═══ Given data
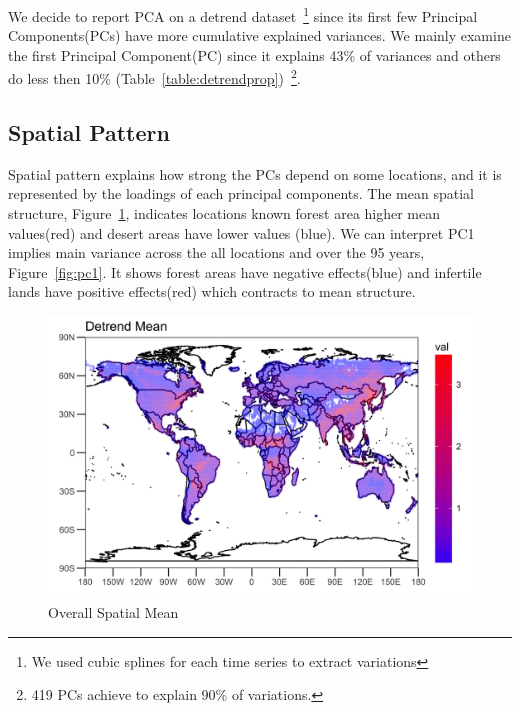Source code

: \documentclass[11pt]{article}
\begin{document}
We decide to report PCA on a detrend dataset~\footnote{We used cubic splines for each time series to extract variations} since its first few Principal Components(PCs) have more cumulative explained variances. We mainly examine the first Principal Component(PC) since it explains 43\% of variances and others do less then 10\% (Table~\ref{table:detrendprop})~\footnote{419 PCs achieve to explain 90\% of variations.}.

\subsection{Spatial Pattern}
Spatial pattern explains how strong the PCs depend on some locations, and it is represented by the loadings of each principal components. The mean spatial structure, Figure~\ref{fig:scalepcade}, indicates locations known forest area higher mean values(red) and desert areas have lower values (blue).  We can interpret PC1 implies main variance across the all locations and over the 95 years, Figure~\ref{fig:pc1}. It shows forest areas have negative effects(blue) and infertile lands have positive effects(red) which contracts to mean structure. 
\begin{figure}
	\centering
	\includegraphics[width=0.7\linewidth]{../img/Scale_PCA_de}
	\caption{Overall Spatial Mean}
	\label{fig:scalepcade}
\end{figure}
\end{document}
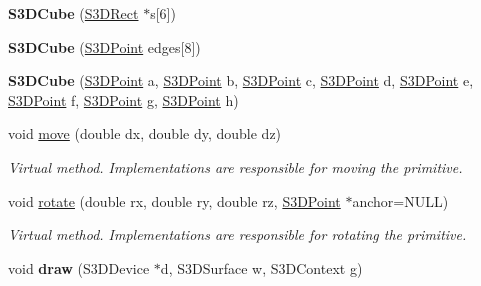 \begin{DoxyCompactItemize}
\item 
\hypertarget{class_s3_d_cube_a071b56f85b667b74d0056d0d554d3647}{
{\bfseries S3DCube} (\hyperlink{class_s3_d_rect}{S3DRect} $\ast$s\mbox{[}6\mbox{]})}
\label{class_s3_d_cube_a071b56f85b667b74d0056d0d554d3647}

\item 
\hypertarget{class_s3_d_cube_a6bda81748dd5c23028611bf2863bcd69}{
{\bfseries S3DCube} (\hyperlink{class_s3_d_point}{S3DPoint} edges\mbox{[}8\mbox{]})}
\label{class_s3_d_cube_a6bda81748dd5c23028611bf2863bcd69}

\item 
\hypertarget{class_s3_d_cube_a96e5dcdd93eb3fcdcbadbce2f52e1890}{
{\bfseries S3DCube} (\hyperlink{class_s3_d_point}{S3DPoint} a, \hyperlink{class_s3_d_point}{S3DPoint} b, \hyperlink{class_s3_d_point}{S3DPoint} c, \hyperlink{class_s3_d_point}{S3DPoint} d, \hyperlink{class_s3_d_point}{S3DPoint} e, \hyperlink{class_s3_d_point}{S3DPoint} f, \hyperlink{class_s3_d_point}{S3DPoint} g, \hyperlink{class_s3_d_point}{S3DPoint} h)}
\label{class_s3_d_cube_a96e5dcdd93eb3fcdcbadbce2f52e1890}

\item 
\hypertarget{class_s3_d_cube_ab21a1988528297602452984f8a3c093e}{
void \hyperlink{class_s3_d_cube_ab21a1988528297602452984f8a3c093e}{move} (double dx, double dy, double dz)}
\label{class_s3_d_cube_ab21a1988528297602452984f8a3c093e}

\begin{DoxyCompactList}\small\item\em Virtual method. Implementations are responsible for moving the primitive. \item\end{DoxyCompactList}\item 
\hypertarget{class_s3_d_cube_a2e574649ca6ddd805c5ecdb7932f3ac1}{
void \hyperlink{class_s3_d_cube_a2e574649ca6ddd805c5ecdb7932f3ac1}{rotate} (double rx, double ry, double rz, \hyperlink{class_s3_d_point}{S3DPoint} $\ast$anchor=NULL)}
\label{class_s3_d_cube_a2e574649ca6ddd805c5ecdb7932f3ac1}

\begin{DoxyCompactList}\small\item\em Virtual method. Implementations are responsible for rotating the primitive. \item\end{DoxyCompactList}\item 
\hypertarget{class_s3_d_cube_a1e66a1dab7e99328fab61c2c86da7ba5}{
void {\bfseries draw} (S3DDevice $\ast$d, S3DSurface w, S3DContext g)}
\label{class_s3_d_cube_a1e66a1dab7e99328fab61c2c86da7ba5}


\end{DoxyCompactItemize}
══════
Task brief: Type out the data above again exactly as written, minus the images.

Output of the exercise:
Source code

: \documentclass[11pt]{article}
\begin{document}
We decide to report PCA on a detrend dataset~\footnote{We used cubic splines for each time series to extract variations} since its first few Principal Components(PCs) have more cumulative explained variances. We mainly examine the first Principal Component(PC) since it explains 43\% of variances and others do less then 10\% (Table~\ref{table:detrendprop})~\footnote{419 PCs achieve to explain 90\% of variations.}.

\subsection{Spatial Pattern}
Spatial pattern explains how strong the PCs depend on some locations, and it is represented by the loadings of each principal components. The mean spatial structure, Figure~\ref{fig:scalepcade}, indicates locations known forest area higher mean values(red) and desert areas have lower values (blue).  We can interpret PC1 implies main variance across the all locations and over the 95 years, Figure~\ref{fig:pc1}. It shows forest areas have negative effects(blue) and infertile lands have positive effects(red) which contracts to mean structure. 
\begin{figure}
	\centering
	\includegraphics[width=0.7\linewidth]{../img/Scale_PCA_de}
	\caption{Overall Spatial Mean}
	\label{fig:scalepcade}
\end{figure}
\end{document}
 \begin{DoxyCompactItemize}
\item 
\hypertarget{class_s3_d_cube_a071b56f85b667b74d0056d0d554d3647}{
{\bfseries S3DCube} (\hyperlink{class_s3_d_rect}{S3DRect} $\ast$s\mbox{[}6\mbox{]})}
\label{class_s3_d_cube_a071b56f85b667b74d0056d0d554d3647}

\item 
\hypertarget{class_s3_d_cube_a6bda81748dd5c23028611bf2863bcd69}{
{\bfseries S3DCube} (\hyperlink{class_s3_d_point}{S3DPoint} edges\mbox{[}8\mbox{]})}
\label{class_s3_d_cube_a6bda81748dd5c23028611bf2863bcd69}

\item 
\hypertarget{class_s3_d_cube_a96e5dcdd93eb3fcdcbadbce2f52e1890}{
{\bfseries S3DCube} (\hyperlink{class_s3_d_point}{S3DPoint} a, \hyperlink{class_s3_d_point}{S3DPoint} b, \hyperlink{class_s3_d_point}{S3DPoint} c, \hyperlink{class_s3_d_point}{S3DPoint} d, \hyperlink{class_s3_d_point}{S3DPoint} e, \hyperlink{class_s3_d_point}{S3DPoint} f, \hyperlink{class_s3_d_point}{S3DPoint} g, \hyperlink{class_s3_d_point}{S3DPoint} h)}
\label{class_s3_d_cube_a96e5dcdd93eb3fcdcbadbce2f52e1890}

\item 
\hypertarget{class_s3_d_cube_ab21a1988528297602452984f8a3c093e}{
void \hyperlink{class_s3_d_cube_ab21a1988528297602452984f8a3c093e}{move} (double dx, double dy, double dz)}
\label{class_s3_d_cube_ab21a1988528297602452984f8a3c093e}

\begin{DoxyCompactList}\small\item\em Virtual method. Implementations are responsible for moving the primitive. \item\end{DoxyCompactList}\item 
\hypertarget{class_s3_d_cube_a2e574649ca6ddd805c5ecdb7932f3ac1}{
void \hyperlink{class_s3_d_cube_a2e574649ca6ddd805c5ecdb7932f3ac1}{rotate} (double rx, double ry, double rz, \hyperlink{class_s3_d_point}{S3DPoint} $\ast$anchor=NULL)}
\label{class_s3_d_cube_a2e574649ca6ddd805c5ecdb7932f3ac1}

\begin{DoxyCompactList}\small\item\em Virtual method. Implementations are responsible for rotating the primitive. \item\end{DoxyCompactList}\item 
\hypertarget{class_s3_d_cube_a1e66a1dab7e99328fab61c2c86da7ba5}{
void {\bfseries draw} (S3DDevice $\ast$d, S3DSurface w, S3DContext g)}
\label{class_s3_d_cube_a1e66a1dab7e99328fab61c2c86da7ba5}


\end{DoxyCompactItemize}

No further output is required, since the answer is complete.